Tourmaline is very popular and there are a ton of reasons why. For one, there are so many different varieties with each one having unique colors.
Now take into consideration the crystal structure and you have yourself a world-class specimen for collectors to go after. From single crystal points all the way to unique crystal clusters on rare matrices, these crystals are a must-have for any collection.
If you’re new to learning about Tourmaline then you should take some time to understand the “A” axis and the “B” axis because Tourmaline can display a completely different color depending on which direction the light passes through the crystal and into your eye.
Types of Tourmaline
The incredible rainbow of colors for Tourmaline sets it apart from other gemstones because you can source material in blues, greens, reds, pinks, browns, yellows, and black, and there are even colorless varieties. Here’s a short list of Tourmaline types you should research and consider adding to your collection.
Dravite is commonly known as Brown Tourmaline. It’s a relatively common form of gemstone and often forms in rather crude and uninteresting formations compared to other varieties. This stone can be partially replaced or intergrown together with Schrol Tourmaline.
In some cases, like the one above, you can have a crystal with a green tip and a brown base or core.
Elbaite is one of the most well-known and valuable varieties of Tourmaline. Most of the multicolored and nearly all of the Tourmaline gems are of the Elbaite variety.
When looking at an Elbaite Tourmaline crystal you notice several interesting optical properties. Many of the blue and green specimens are strongly pleochroic. When they’re viewed through their vertical axis, the specimens appear darker in color than when looked at through their horizontal axis.
You can even find Elbaite Tourmalines displaying a cat’s eye effect when polished into cabochons.
Liddicoatite is a relatively uncommon form of Tourmaline, and it’s nearly identical in chemical composition to Elbaite. However, there is a calcium atom replacing a sodium atom. These gemstones weren’t recognized as an individual Tourmaline variety until 1977. Before that, it was considered to be Elbaite.
We will leave it up to the experts to determine whether or not a Tourmaline specimen is Elbaite or Liddicoatite because I don’t have the equipment to confirm or deny that a calcium atom has been replaced by a sodium atom. Quite honestly, I’d rather own the slice of Tourmaline above and not worry too much about it.
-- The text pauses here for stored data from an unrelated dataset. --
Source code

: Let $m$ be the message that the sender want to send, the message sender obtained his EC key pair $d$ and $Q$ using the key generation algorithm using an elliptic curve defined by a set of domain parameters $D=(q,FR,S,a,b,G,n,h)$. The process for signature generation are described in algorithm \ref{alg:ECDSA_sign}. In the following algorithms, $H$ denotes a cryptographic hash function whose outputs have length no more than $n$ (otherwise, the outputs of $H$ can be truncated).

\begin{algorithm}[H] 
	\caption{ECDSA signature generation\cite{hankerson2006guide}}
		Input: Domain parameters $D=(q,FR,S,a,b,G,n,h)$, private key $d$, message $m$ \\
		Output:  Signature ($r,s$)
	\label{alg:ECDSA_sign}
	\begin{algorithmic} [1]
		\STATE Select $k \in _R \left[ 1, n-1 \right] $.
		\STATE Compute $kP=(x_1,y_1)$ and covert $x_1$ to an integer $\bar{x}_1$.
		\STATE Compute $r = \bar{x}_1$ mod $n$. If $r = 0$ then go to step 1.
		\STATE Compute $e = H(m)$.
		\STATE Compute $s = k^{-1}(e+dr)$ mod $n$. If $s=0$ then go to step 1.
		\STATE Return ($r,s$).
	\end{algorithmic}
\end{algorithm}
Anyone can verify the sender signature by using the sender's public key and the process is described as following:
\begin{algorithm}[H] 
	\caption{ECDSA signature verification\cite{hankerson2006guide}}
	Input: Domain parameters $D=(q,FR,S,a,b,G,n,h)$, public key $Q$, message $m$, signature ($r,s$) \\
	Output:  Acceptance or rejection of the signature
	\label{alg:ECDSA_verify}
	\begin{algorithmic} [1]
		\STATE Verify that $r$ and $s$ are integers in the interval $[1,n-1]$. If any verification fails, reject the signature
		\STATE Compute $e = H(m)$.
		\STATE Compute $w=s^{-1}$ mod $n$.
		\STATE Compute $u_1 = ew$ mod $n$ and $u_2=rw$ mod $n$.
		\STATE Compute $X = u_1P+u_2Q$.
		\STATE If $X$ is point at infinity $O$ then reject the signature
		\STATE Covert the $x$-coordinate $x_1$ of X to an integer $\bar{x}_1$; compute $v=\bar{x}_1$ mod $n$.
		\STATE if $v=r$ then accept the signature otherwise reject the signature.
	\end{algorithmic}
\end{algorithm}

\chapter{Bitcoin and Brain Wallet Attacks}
Uvite is another uncommon variety of Tourmaline. It forms different crystal formations than most of the other Tourmaline species. While it lacks the color diversity of many Tourmaline, it occurs in incredibly beautiful green and reddish-brown hues.
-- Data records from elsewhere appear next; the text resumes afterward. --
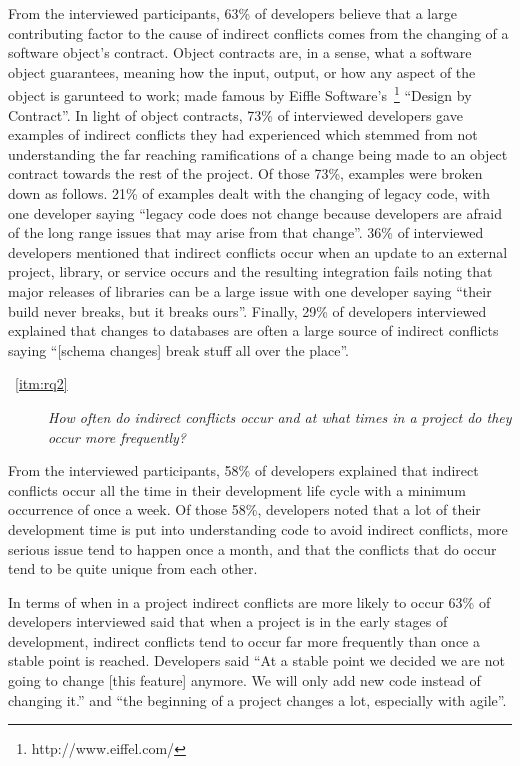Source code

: \documentclass[conference]{IEEEtran}
\begin{document}
From the interviewed participants, 63\% of developers believe that a large contributing factor to the cause
of indirect conflicts comes from the changing of a software object's contract. Object contracts are, in a sense,
what a software object guarantees, meaning how the input, output, or how any aspect of the object is garunteed
to work; made famous by Eiffle Software's~\footnote{http://www.eiffel.com/} ``Design by Contract''\texttrademark. 
In light of object contracts, 73\% of interviewed developers gave examples of indirect conflicts they had experienced
which stemmed from not understanding the far reaching ramifications of a change being made to an object contract
towards the rest of the project. Of those 73\%, examples were broken down as follows. 21\% of examples dealt
with the changing of legacy code, with one developer saying ``legacy code does not change because developers 
are afraid of the long range issues that may arise from that change''. 36\% of interviewed developers mentioned 
that indirect conflicts occur when an update to an external project, library, or service occurs and the resulting 
integration fails noting that major releases of libraries can be a large issue with one developer saying 
``their build never breaks, but it breaks ours''. Finally, 29\% of developers interviewed explained that changes to
databases are often a large source of indirect conflicts saying ``[schema changes] break stuff all over the place''.

\begin{description}
	\item[~\ref{itm:rq2}] \textit{How often do indirect conflicts occur and at what times in a project do they occur more frequently?}
\end{description}

From the interviewed participants, 58\% of developers explained that indirect conflicts occur all the time in
their development life cycle with a minimum occurrence of once a week. Of those 58\%, developers noted that a
lot of their development time is put into understanding code to avoid indirect conflicts, more serious issue tend
to happen once a month, and that the conflicts that do occur tend to be quite unique from each other.

In terms of when in a project indirect conflicts are more likely to occur 63\% of developers interviewed said that
when a project is in the early stages of development, indirect conflicts tend to occur far more frequently
than once a stable point is reached. Developers said ``At a stable point we decided we are not going to change
[this feature] anymore. We will only add new code instead of changing it.'' and ``the beginning of a project 
changes a lot, especially with agile''.
\end{document}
Uvite also forms as lustrous submetallic crystals.
The name Uvite is derived from the locality of the Uva Province in Sri Lanka, where the gem was first identified.
Uvite is incredibly similar to Dravite Tourmaline, and they will sometimes form together in a single crystal. However, it can sometimes be very challenging to make exact distinctions between Uvite, Dravite, and the more recently designated Fluor-Uvite.
The biggest take away is the crystal structure and how it differs from the other Tourmaline varieties listed.
Paraiba Tourmaline is a variety of Tourmaline that was first discovered in Paraiba, Brazil, and is the most sought-after variety of Tourmaline. This neon blue color is extremely intense when seen in person and you understand why everyone wants to own one of these.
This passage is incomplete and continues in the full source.